With the Berkshire Hathaway annual meeting right around the corner, I thought I’d dig through the site to unearth a few nuggets of Buffett wisdom that I’ve collected over the years.
On Falling Prices
We love lower prices at the grocery store, the gas station, the restaurant, and everywhere else we spend money. Yet, when it happens in the stock market people freak out. Buffett explains why market corrections are a good thing:
A short quiz: If you plan to eat hamburgers throughout your life and are not a cattle producer, should you wish for higher or lower prices for beef? Likewise, if you are going to buy a car from time to time but are not an auto manufacturer, should you prefer higher or lower car prices? These questions, of course, answer themselves.

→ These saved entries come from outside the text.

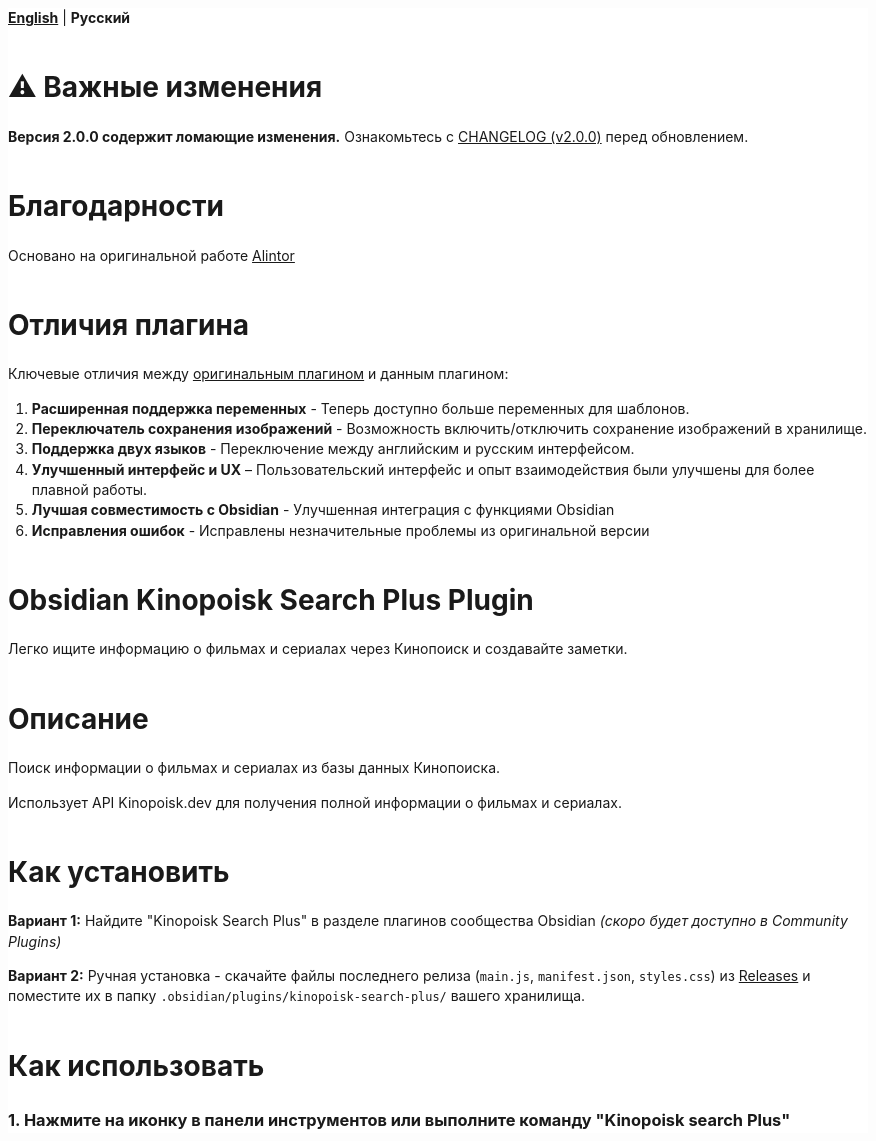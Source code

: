 **[English](README.md)** | **Русский**

# ⚠️ Важные изменения

**Версия 2.0.0 содержит ломающие изменения.** Ознакомьтесь с [CHANGELOG (v2.0.0)](CHANGELOG.md#200--2025-08-xx) перед обновлением.

# Благодарности

Основано на оригинальной работе [Alintor](https://github.com/Alintor)

# Отличия плагина

Ключевые отличия между [оригинальным плагином](https://github.com/Alintor/obsidian-kinopoisk-plugin) и данным плагином:

1. **Расширенная поддержка переменных** - Теперь доступно больше переменных для шаблонов.
2. **Переключатель сохранения изображений** - Возможность включить/отключить сохранение изображений в хранилище.
3. **Поддержка двух языков** - Переключение между английским и русским интерфейсом.
4. **Улучшенный интерфейс и UX** – Пользовательский интерфейс и опыт взаимодействия были улучшены для более плавной работы.
5. **Лучшая совместимость с Obsidian** - Улучшенная интеграция с функциями Obsidian
6. **Исправления ошибок** - Исправлены незначительные проблемы из оригинальной версии

# Obsidian Kinopoisk Search Plus Plugin

Легко ищите информацию о фильмах и сериалах через Кинопоиск и создавайте заметки.

# Описание

Поиск информации о фильмах и сериалах из базы данных Кинопоиска.

Использует API Kinopoisk.dev для получения полной информации о фильмах и сериалах.

# Как установить

**Вариант 1:** Найдите "Kinopoisk Search Plus" в разделе плагинов сообщества Obsidian _(скоро будет доступно в Community Plugins)_

**Вариант 2:** Ручная установка - скачайте файлы последнего релиза (`main.js`, `manifest.json`, `styles.css`) из [Releases](https://github.com/2PleXXX/obsidian-kinopoisk-search-plus-plugin/releases) и поместите их в папку `.obsidian/plugins/kinopoisk-search-plus/` вашего хранилища.

# Как использовать

### 1. Нажмите на иконку в панели инструментов или выполните команду "Kinopoisk search Plus"
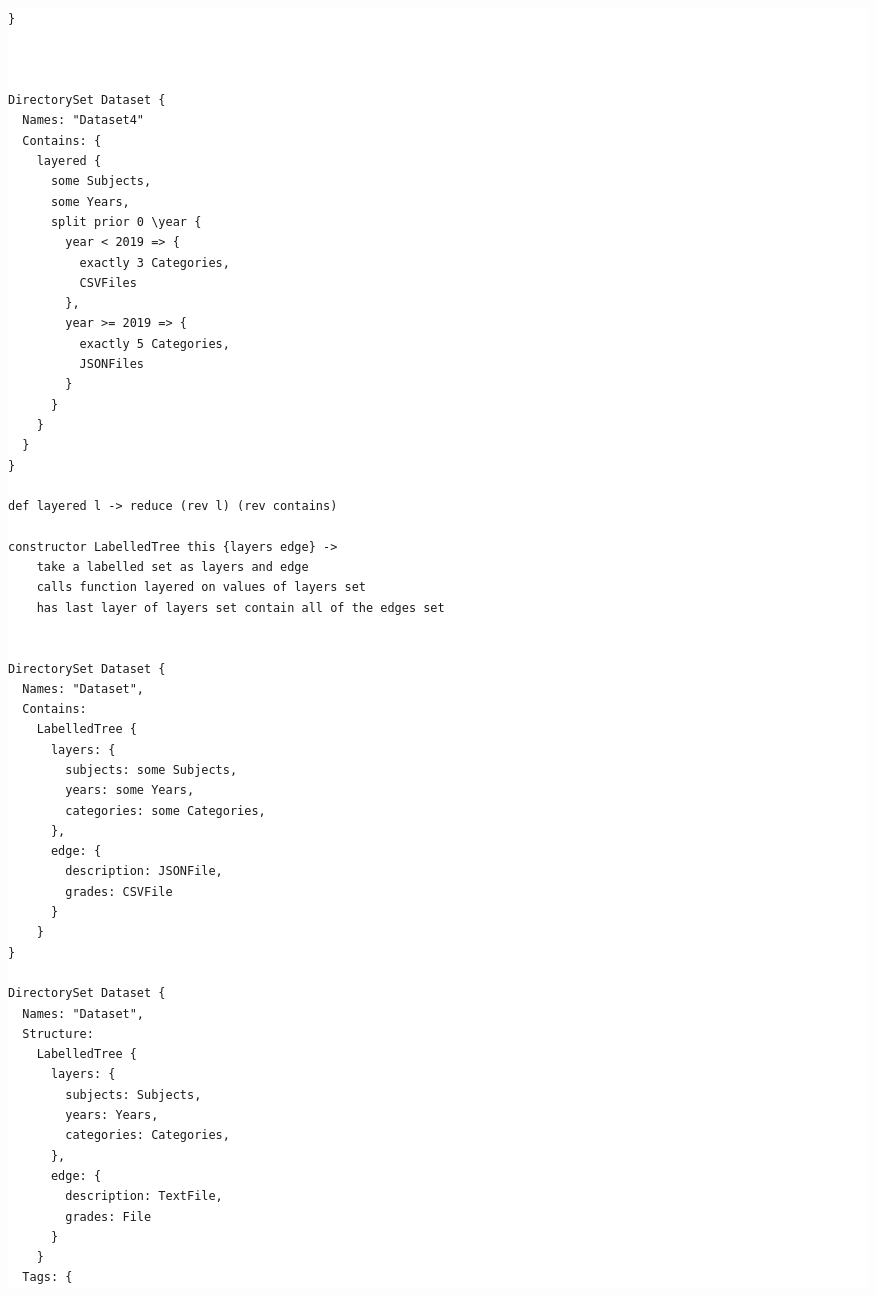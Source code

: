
 ```
}



DirectorySet Dataset {
  Names: "Dataset4"
  Contains: {
    layered {
      some Subjects,
      some Years,
      split prior 0 \year {
        year < 2019 => {
          exactly 3 Categories,
          CSVFiles
        },
        year >= 2019 => {
          exactly 5 Categories,
          JSONFiles
        }
      }
    }
  }
}

def layered l -> reduce (rev l) (rev contains)

constructor LabelledTree this {layers edge} ->
    take a labelled set as layers and edge
    calls function layered on values of layers set
    has last layer of layers set contain all of the edges set
    

DirectorySet Dataset {
  Names: "Dataset",
  Contains:
    LabelledTree {
      layers: {
        subjects: some Subjects,
        years: some Years,
        categories: some Categories,
      },
      edge: {
        description: JSONFile,
        grades: CSVFile
      }
    }
}

DirectorySet Dataset {
  Names: "Dataset",
  Structure:
    LabelledTree {
      layers: {
        subjects: Subjects,
        years: Years,
        categories: Categories,
      },
      edge: {
        description: TextFile,
        grades: File
      }
    }
  Tags: {
```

But now for the final exam: If you expect to be a net saver during the next five years, should you hope for a higher or lower stock market during that period? Many investors get this one wrong. Even though they are going to be net buyers of stocks for many years to come, they are elated when stock prices rise and depressed when they fall. In effect, they rejoice because prices have risen for the “hamburgers” they will soon be buying. This reaction makes no sense. Only those who will be sellers of equities in the near future should be happy at seeing stocks rise. Prospective purchasers should much prefer sinking prices.
On Being Patient
Buffett likens investing to baseball. Some investors hack away at every pitch they see. Others wait for the best pitch because they realize doing nothing is an option. At least, that’s what Buffett learned from Ted Williams:
Under these circumstances, we try to exert a Ted Williams kind of discipline. In his book The Science of Hitting, Ted explains that he carved the strike zone into 77 cells, each the size of a baseball. Swinging only at balls in his “best” cell, he knew, would allow him to bat .400; reaching for balls in his “worst” spot, the low outside corner of the strike zone, would reduce him to .230. In other words, waiting for the fat pitch would mean a trip to the Hall of Fame; swinging indiscriminately would mean a ticket to the minors.
On Pricing Power
There are a few competitive advantages that set great businesses apart from the rest. Buffett sat down with some MBA students and explained why pricing power is the biggest.
See’s Candies was a business where we had pricing power. Our product was often used as a special treat or gift for a moment. The first time I bought See’s I gave it to my future wife and got a kiss. After that, they had me for life. That’s because See’s is a product that provides happiness. On, Valentines Day, do you really care if a box costs $4 or $5? You cannot go home to your wife and tell her you got the cheap chocolates. Consumers also are not conscious of pricing one year to the next. Candy used to sell for 1.95/pound when I was young. Today it sells for $16.00/pound. See’s would always raise their prices on December 26th. I bought this business when it had $4M in sales. Today it is $83M. That’s pricing power.
On Volatility
The academic theories that emerged over the last several decades changed how a lot of people looked at the markets. It probably wasn’t for the best. A blind belief in efficient markets caused a few problems. And volatility is risk pushed investors to pay more attention to something that causes silly mistakes. Buffett had this to say in the 2014 annual letter:
Stock prices will always be far more volatile than cash-equivalent holdings. Over the long term, however, currency-denominated instruments are riskier investments – far riskier investments – than widely-diversified stock portfolios that are bought over time and that are owned in a manner invoking only token fees and commissions. That lesson has not customarily been taught in business schools, where volatility is almost universally used as a proxy for risk. Though this pedagogic assumption makes for easy teaching, it is dead wrong: Volatility is far from synonymous with risk. Popular formulas that equate the two terms lead students, investors and CEOs astray.
If the investor, instead, fears price volatility, erroneously viewing it as a measure of risk, he may, ironically, end up doing some very risky things.
On Investing, Speculating, and Gambling
There’s a big difference between investing, speculating, and gambling. Some people get the three confused. Buffett doesn’t define it the same way Graham does. In his FCIC interview, he defines the three based on what the investors wants out of the asset.
And I say, the real test of how you — what you’re doing is whether you care whether the markets are open.
When I buy a stock, I don’t care if they close the stock market tomorrow for a couple of years because I’m looking to the business — Coca-Cola, or whatever it may be, to produce returns for me in the future from the business.
Now, if I care if whether the stock market is open tomorrow, then to some extent I’m speculating because I’m thinking about whether the price is going to go up tomorrow or not. I don’t know whether the price is going to go up.
Gambling — but — and then gambling, I would define as engaging in a transaction which doesn’t need to be part of the system. I mean, if I want to bet on a football game, you know, the football’s game’s operation is not dependent on whether I bet or not.